You can always pay a rickshaw $250 to take you if you roll like that, but if you don't have the funds you're schlepping it up. And nothing sobers you up quicker than exiting the stadium and realizing you have a 2.5 mile walk back to civilization.
This plan makes all the sense in the world not just because it will alleviate the horrible look around the stadium but it will also give plenty of pre-game options in a spot where if it weren't for Guaranteed Rate would definitely be the worst sports entertainment venue in the city.
Soldier is home to some amazing tailgating (unless you're comparing it to Lambeu, First Energy, or Rich Field). But if we're being honest, it's in the middle of a bar and restaurant desert.
The lakefront beauty surrounding it is a blessing and curse. It's all untouchable park land so the nearest bars are miles away over in the South Loop. And to make matters even worse, the Bears pre-game mainstay The Scout closed down this past year. Really depressing news. We've still got Kroll's (and their fire burgers btw) though luckily.
For those Chicagoan's that have been to Xfinity Live in Philadelphia before, during, or after an Eagles game can you fucking imagine if we had a bar area like that right outside Soldier Field? It would be the greatest Sunday party you'd see from September - February.
And not just during football season.
The South Loop is and has been exploding residentially. South Michigan Ave/Motor Rowe is the next "hot neighborhood" according to my hotshot realtor buddies.
The current and future residents over there need restaurants, bars, entertainment.
And the city needs to rebuild its fuckin tax base.
Yah I know this guy Dunn is looking for $6.5 Billion in state financing but that's rule #1 in negotiating. You ask for the moon on your first offer. Ever heard of countering Greg Hinz and Crains? Read a book for me one time.

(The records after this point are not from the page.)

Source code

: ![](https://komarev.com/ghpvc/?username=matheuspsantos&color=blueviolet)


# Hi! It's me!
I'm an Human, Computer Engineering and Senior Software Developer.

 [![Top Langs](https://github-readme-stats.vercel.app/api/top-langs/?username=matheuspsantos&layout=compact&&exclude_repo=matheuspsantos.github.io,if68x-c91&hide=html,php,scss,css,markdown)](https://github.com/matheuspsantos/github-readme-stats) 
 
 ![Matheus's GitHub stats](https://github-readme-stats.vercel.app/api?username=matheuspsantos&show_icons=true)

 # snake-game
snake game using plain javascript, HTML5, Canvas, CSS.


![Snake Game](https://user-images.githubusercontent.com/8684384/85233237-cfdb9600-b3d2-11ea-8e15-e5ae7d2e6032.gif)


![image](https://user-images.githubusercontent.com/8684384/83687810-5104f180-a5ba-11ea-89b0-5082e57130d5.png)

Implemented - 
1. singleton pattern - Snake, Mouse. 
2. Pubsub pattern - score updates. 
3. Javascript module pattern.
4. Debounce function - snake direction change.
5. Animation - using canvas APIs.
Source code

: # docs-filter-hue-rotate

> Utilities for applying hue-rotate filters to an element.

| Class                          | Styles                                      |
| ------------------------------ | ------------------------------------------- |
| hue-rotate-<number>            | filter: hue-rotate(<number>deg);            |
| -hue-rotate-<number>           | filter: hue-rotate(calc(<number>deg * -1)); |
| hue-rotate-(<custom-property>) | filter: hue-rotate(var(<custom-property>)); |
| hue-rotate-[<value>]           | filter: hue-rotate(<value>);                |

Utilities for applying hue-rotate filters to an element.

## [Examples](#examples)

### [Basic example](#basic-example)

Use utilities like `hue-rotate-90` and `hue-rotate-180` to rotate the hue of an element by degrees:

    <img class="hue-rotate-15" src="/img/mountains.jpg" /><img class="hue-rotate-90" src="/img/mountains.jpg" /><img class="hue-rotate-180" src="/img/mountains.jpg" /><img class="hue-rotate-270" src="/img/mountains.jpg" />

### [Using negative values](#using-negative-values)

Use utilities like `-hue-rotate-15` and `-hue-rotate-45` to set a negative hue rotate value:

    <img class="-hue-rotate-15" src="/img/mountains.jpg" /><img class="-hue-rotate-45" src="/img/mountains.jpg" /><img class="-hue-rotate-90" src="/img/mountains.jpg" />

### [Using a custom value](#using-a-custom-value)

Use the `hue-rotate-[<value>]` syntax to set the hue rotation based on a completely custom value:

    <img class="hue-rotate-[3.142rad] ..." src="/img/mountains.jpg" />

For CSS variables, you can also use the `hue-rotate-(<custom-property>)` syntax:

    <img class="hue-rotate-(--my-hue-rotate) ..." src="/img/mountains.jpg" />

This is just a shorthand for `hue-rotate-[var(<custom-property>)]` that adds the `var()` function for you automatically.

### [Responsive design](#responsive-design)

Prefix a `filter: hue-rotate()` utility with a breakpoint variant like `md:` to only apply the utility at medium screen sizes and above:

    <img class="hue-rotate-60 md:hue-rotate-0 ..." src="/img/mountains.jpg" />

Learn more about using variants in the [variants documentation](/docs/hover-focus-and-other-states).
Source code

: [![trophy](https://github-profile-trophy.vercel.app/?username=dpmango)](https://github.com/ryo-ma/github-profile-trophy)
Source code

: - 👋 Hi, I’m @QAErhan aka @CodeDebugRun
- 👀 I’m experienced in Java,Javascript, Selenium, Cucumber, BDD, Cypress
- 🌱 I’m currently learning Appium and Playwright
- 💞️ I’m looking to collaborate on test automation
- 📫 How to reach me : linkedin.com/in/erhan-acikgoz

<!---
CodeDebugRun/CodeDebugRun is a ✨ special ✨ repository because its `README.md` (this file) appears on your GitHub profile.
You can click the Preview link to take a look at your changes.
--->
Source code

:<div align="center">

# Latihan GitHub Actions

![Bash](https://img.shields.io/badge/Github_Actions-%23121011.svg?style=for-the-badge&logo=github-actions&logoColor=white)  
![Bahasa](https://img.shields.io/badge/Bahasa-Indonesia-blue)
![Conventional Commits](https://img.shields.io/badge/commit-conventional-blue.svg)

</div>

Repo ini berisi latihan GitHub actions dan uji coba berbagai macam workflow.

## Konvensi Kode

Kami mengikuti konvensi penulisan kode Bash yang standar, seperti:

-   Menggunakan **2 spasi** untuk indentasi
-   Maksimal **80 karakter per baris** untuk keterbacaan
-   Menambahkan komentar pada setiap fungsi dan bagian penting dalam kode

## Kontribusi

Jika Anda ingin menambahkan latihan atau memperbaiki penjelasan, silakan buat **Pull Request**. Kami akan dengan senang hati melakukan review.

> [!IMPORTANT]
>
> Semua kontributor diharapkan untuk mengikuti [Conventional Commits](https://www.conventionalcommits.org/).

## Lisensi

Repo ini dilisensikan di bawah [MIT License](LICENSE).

That figure will come way down and plus the developer only wants the land for 20 years. Then it'll become the city's. It will carry with it a projected $59.9 billion for the city and $14 billion for Cook County in tax revenue which is kind of a big deal as well as boosted infrastructure for the Metra and Amtrak.
And I know it makes far too much sense and for that reason, I'm not even going to propose it, but if it didn't make sense I would say Chicago's officials should look into this as a potential site for the mythical casino they keep debating on doing. It will be 2031 and they'll still be arguing on where to put their downtown casino so if you're thinking "this project will take too long to complete, they need the casino, the jobs it will create, and the tax revenue asap" you're incorrect.
8 guaranteed weekends a year you’d have 60,000 depressed and despondent staggering around like that scene in Saving Private Ryan,
filing out of Soldier and walking right onto your casino floor to lose away their sadness.
That my friends is called shooting fish in a barrel.
But just imagine a decent casino, next to an Xfinity Live type venue, or just a handful of nice bars right outside Soldier.
Would be unreal.
p.s. - Moved here post renovation and never really understood why everybody hated it so much. I thought the new Soldier Field was always amazing. Great place to watch a game. Great home-field advantage from a fan perspective. (Fuckin awful for the players, the field itself is one of the worst in sports). Great concessions, beer lines aren't too bad. I love the place.
Then a few years ago somebody was telling me about the high school games they use to play there like 100 years ago and that they'd draw 115,000 people. For a high school football game. I looked up old pics
It was also so big they used to hold Ski Jump events at it.
and then I got it. The place used to be unreal. Those beautiful monument pillars all around it, and the upper bowl that was like two or three times the size it is now. Incredible stuff.